The Blackfeet also allege in their letter that the tribe sought support from IHS to be included in the Fiscal Year 2024 budget proposal. They noted that the budget “did not reflect IHS’s commitment to fund a facility for the Blackfeet Tribe.”

After the Maryland meeting, Rutherford said IHS leaders encouraged the tribe to apply for grants to fund the wellness center.

Tribal leaders wrote they feel that Tso and IHS “have failed to engage with the Blackfeet Tribe at a meaningful level.”

“We have lost youth to suicide as a direct result of IHS intentionally foisting a known child predator upon them. Giving our youth a place to heal seems like a small justice,” the letter reads. “Personal calls apologizing for failing to follow up on calls and provide information are empty and are reminiscent of countless other examples of broken treaties and promises the U.S. federal government continues to peddle as an attempt to atone for the land loss and lives lost.”

In response to the letter, according to email correspondence obtained by Lee Montana newspapers, Tso replied, “Thank you for your communication. I am disappointed that I will not be able to meet with the (Blackfeet) Nation while I am in your area. But, I understand and look forward to future opportunities.”

Rutherford said negotiations between the two entities are “at a halt at this point.”

Marvin Weatherwax, another tribal councilman, was more blunt.

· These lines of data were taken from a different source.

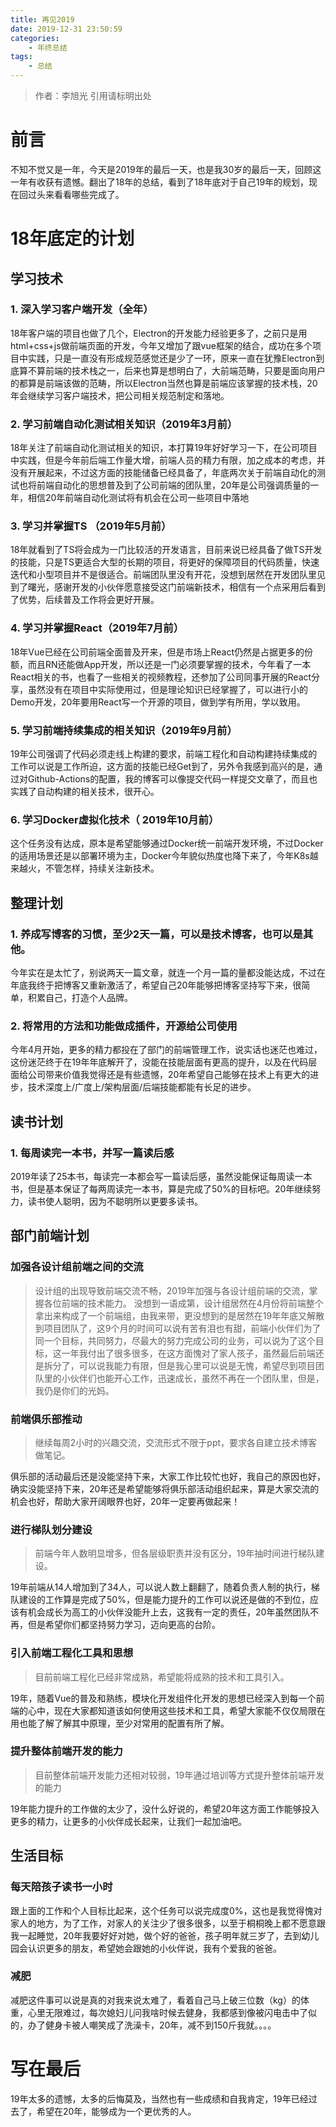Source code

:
 ```yaml
---
title: 再见2019
date: 2019-12-31 23:50:59
categories: 
	- 年终总结
tags: 
	- 总结
---
```

> 作者：李旭光
> 引用请标明出处


# 前言
不知不觉又是一年，今天是2019年的最后一天，也是我30岁的最后一天，回顾这一年有收获有遗憾。翻出了18年的总结，看到了18年底对于自己19年的规划，现在回过头来看看哪些完成了。
# 18年底定的计划
## 学习技术
### 1. 深入学习客户端开发（全年）
18年客户端的项目也做了几个，Electron的开发能力经验更多了，之前只是用html+css+js做前端页面的开发，今年又增加了跟vue框架的结合，成功在多个项目中实践，只是一直没有形成规范感觉还是少了一环，原来一直在犹豫Electron到底算不算前端的技术栈之一，后来也算是想明白了，大前端范畴，只要是面向用户的都算是前端该做的范畴，所以Electron当然也算是前端应该掌握的技术栈，20年会继续学习客户端技术，把公司相关规范制定和落地。

### 2. 学习前端自动化测试相关知识（2019年3月前）
18年关注了前端自动化测试相关的知识，本打算19年好好学习一下，在公司项目中实践，但是今年前后端工作量大增，前端人员的精力有限，加之成本的考虑，并没有开展起来，不过这方面的技能储备已经具备了，年底两次关于前端自动化的测试也将前端自动化的思想普及到了公司前端的团队里，20年是公司强调质量的一年，相信20年前端自动化测试将有机会在公司一些项目中落地

### 3. 学习并掌握TS  （2019年5月前）
18年就看到了TS将会成为一门比较活的开发语言，目前来说已经具备了做TS开发的技能，只是TS更适合大型的长期的项目，将更好的保障项目的代码质量，快速迭代和小型项目并不是很适合。前端团队里没有开花，没想到居然在开发团队里见到了曙光，感谢开发的小伙伴愿意接受这门前端新技术，相信有一个点采用后看到了优势，后续普及工作将会更好开展。

### 4. 学习并掌握React（2019年7月前）
18年Vue已经在公司前端全面普及开来，但是市场上React仍然是占据更多的份额，而且RN还能做App开发，所以还是一门必须要掌握的技术，今年看了一本React相关的书，也看了一些相关的视频教程，还参加了公司同事开展的React分享，虽然没有在项目中实际使用过，但是理论知识已经掌握了，可以进行小的Demo开发，20年要用React写一个开源的项目，做到学有所用，学以致用。

### 5. 学习前端持续集成的相关知识（2019年9月前）
19年公司强调了代码必须走线上构建的要求，前端工程化和自动构建持续集成的工作可以说是工作所迫，这方面的技能已经Get到了，另外令我感到高兴的是，通过对Github-Actions的配置，我的博客可以像提交代码一样提交文章了，而且也实践了自动构建的相关技术，很开心。

### 6. 学习Docker虚拟化技术（ 2019年10月前）
这个任务没有达成，原本是希望能够通过Docker统一前端开发环境，不过Docker的适用场景还是以部署环境为主，Docker今年貌似热度也降下来了，今年K8s越来越火，不管怎样，持续关注新技术。

## 整理计划
### 1. 养成写博客的习惯，至少2天一篇，可以是技术博客，也可以是其他。
今年实在是太忙了，别说两天一篇文章，就连一个月一篇的量都没能达成，不过在年底我终于把博客又重新激活了，希望自己20年能够把博客坚持写下来，很简单，积累自己，打造个人品牌。

### 2. 将常用的方法和功能做成插件，开源给公司使用
今年4月开始，更多的精力都投在了部门的前端管理工作，说实话也迷茫也难过，这份迷茫终于在19年年底解开了，没能在技能层面有更高的提升，以及在代码层面给公司带来价值我觉得还是有些遗憾，20年希望自己能够在技术上有更大的进步，技术深度上/广度上/架构层面/后端技能都能有长足的进步。

## 读书计划
### 1. 每周读完一本书，并写一篇读后感
2019年读了25本书，每读完一本都会写一篇读后感，虽然没能保证每周读一本书，但是基本保证了每两周读完一本书，算是完成了50%的目标吧。20年继续努力，读书使人聪明，因为不聪明所以更要多读书。

## 部门前端计划
### 加强各设计组前端之间的交流
> 设计组的出现导致前端交流不畅，2019年加强与各设计组前端的交流，掌握各位前端的技术能力。
没想到一语成第，设计组居然在4月份将前端整个拿出来构成了一个前端组，由我来带，更没想到的是居然在19年年底又解散到项目团队了，这9个月的时间可以说有苦有泪也有甜，前端小伙伴们为了同一个目标，共同努力，尽最大的努力完成公司的业务，可以说为了这个目标，这一年我付出了很多很多，在这方面愧对了家人孩子，虽然最后前端还是拆分了，可以说我能力有限，但是我心里可以说是无愧，希望尽到项目团队里的小伙伴们也能开心工作，迅速成长，虽然不再在一个团队里，但是，我仍是你们的光妈。
### 前端俱乐部推动
> 继续每周2小时的兴趣交流，交流形式不限于ppt，要求各自建立技术博客做笔记。

俱乐部的活动最后还是没能坚持下来，大家工作比较忙也好，我自己的原因也好，确实没能坚持下来，20年还是希望能够将俱乐部活动组织起来，算是大家交流的机会也好，帮助大家开阔眼界也好，20年一定要再做起来！
### 进行梯队划分建设
> 前端今年人数明显增多，但各层级职责并没有区分，19年抽时间进行梯队建设。

19年前端从14人增加到了34人，可以说人数上翻翻了，随着负责人制的执行，梯队建设的工作算是完成了50%，但是能力提升的工作可以说还是做的不到位，应该有机会成长为高工的小伙伴没能升上去，这我有一定的责任，20年虽然团队不再，但是希望你们都坚持努力学习，迈向更高的台阶。
### 引入前端工程化工具和思想
> 目前前端工程化已经非常成熟，希望能将成熟的技术和工具引入。

19年，随着Vue的普及和熟练，模块化开发组件化开发的思想已经深入到每一个前端的心中，现在大家都知道该如何使用这些技术和工具，希望大家能不仅仅局限在用也能了解了解其中原理，至少对常用的配置有所了解。
### 提升整体前端开发的能力
> 目前整体前端开发能力还相对较弱，19年通过培训等方式提升整体前端开发的能力

19年能力提升的工作做的太少了，没什么好说的，希望20年这方面工作能够投入更多的精力，让更多的小伙伴成长起来，让我们一起加油吧。

## 生活目标
### 每天陪孩子读书一小时
跟上面的工作和个人目标比起来，这个任务可以说完成度0%，这也是我觉得愧对家人的地方，为了工作，对家人的关注少了很多很多，以至于桐桐晚上都不愿意跟我一起睡觉，20年我要好好对她，做个好的爸爸，孩子明年就三岁了，去到幼儿园会认识更多的朋友，希望她会跟她的小伙伴说，我有个爱我的爸爸。
### 减肥
减肥这件事可以说是真的对我来说太难了，看着自己马上破三位数（kg）的体重，心里无限难过，每次媳妇儿问我啥时候去健身，我都感到像被闪电击中了似的，办了健身卡被人嘲笑成了洗澡卡，20年，减不到150斤我就。。。。

# 写在最后
19年太多的遗憾，太多的后悔莫及，当然也有一些成绩和自我肯定，19年已经过去了，希望在20年，能够成为一个更优秀的人。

“Until IHS can actually bring something to the table to improve health care on the Blackfeet Reservation, Director Tso’s visit is a poverty tour,” he said in a statement.

‘This matters’

In a 2020 budget request, the National Congress of American Indians said, “Appropriations for the IHS have never been adequate to meet basic patient needs, and health care is delivered in mostly third-world conditions.”

Rutherford has seen it first-hand. He said services are at a “bare minimum” level of care, and appointments are hard to come by.

“People get discouraged,” he said. “They try once or twice to get an appointment. And if they can’t get one, they just go home and try to deal with it at home as much as possible. If they’re on Medicaid and want to go someplace else, there are transportation barriers.”

The nearest hospitals to the Blackfeet Reservation are in Great Falls, 130 miles away, or in Kalispell, 103 miles away.

In 2021, IHS served 80,468 people in Montana, and a recent report from the agency states that past funding for IHS addressed an estimated 48.6% of the health care needs for the population it serves. The agency also struggles with staffing. In the Billings IHS area, which includes service units in Montana and Wyoming, there is a 51% medical officer vacancy rate, 51% nurse vacancy rate and 44% physician assistant vacancy rate.

The Coalition of Large Tribes, an organization that includes the Blackfeet Nation, Crow Tribe and Fort Belknap Indian Community, urged IHS to follow through on its promise to the Blackfeet Nation and wrote that the Blackfeet IHS hospital “has been without a human resources director, whose responsibility is to fill vacancies” at the hospital.

“The vacancies have resulted in the local IHS being depleted to transport patients to Kalispell or Great Falls,” their statement reads.

IHS estimates it would need $49.9 billion to be adequately funded, but this year’s federal budget allocated $7 billion for IHS — a $297 million increase from 2022.

As a result of harmful U.S. policies and discrimination, Native Americans face persistent health and health care disparities. Compared with the rest of the U.S. population, Native Americans have a lower life expectancy and a higher likelihood of dying from COVID-19, diabetes and other unintended injuries. Native people also face high rates of infant mortality, alcohol and substance use disorder, mental illness, suicide, diabetes and obesity.

“This matters because we have a number of individuals who have diabetes, heart disease and various cancers, and we’re trying to look at more of a healthier lifestyle for adults and children,” Rutherford explained. “This (wellness center) would give them a place to gather. With COVID, everybody stayed home, but we’re looking for individuals to come together to communicate thought and have their needs met.”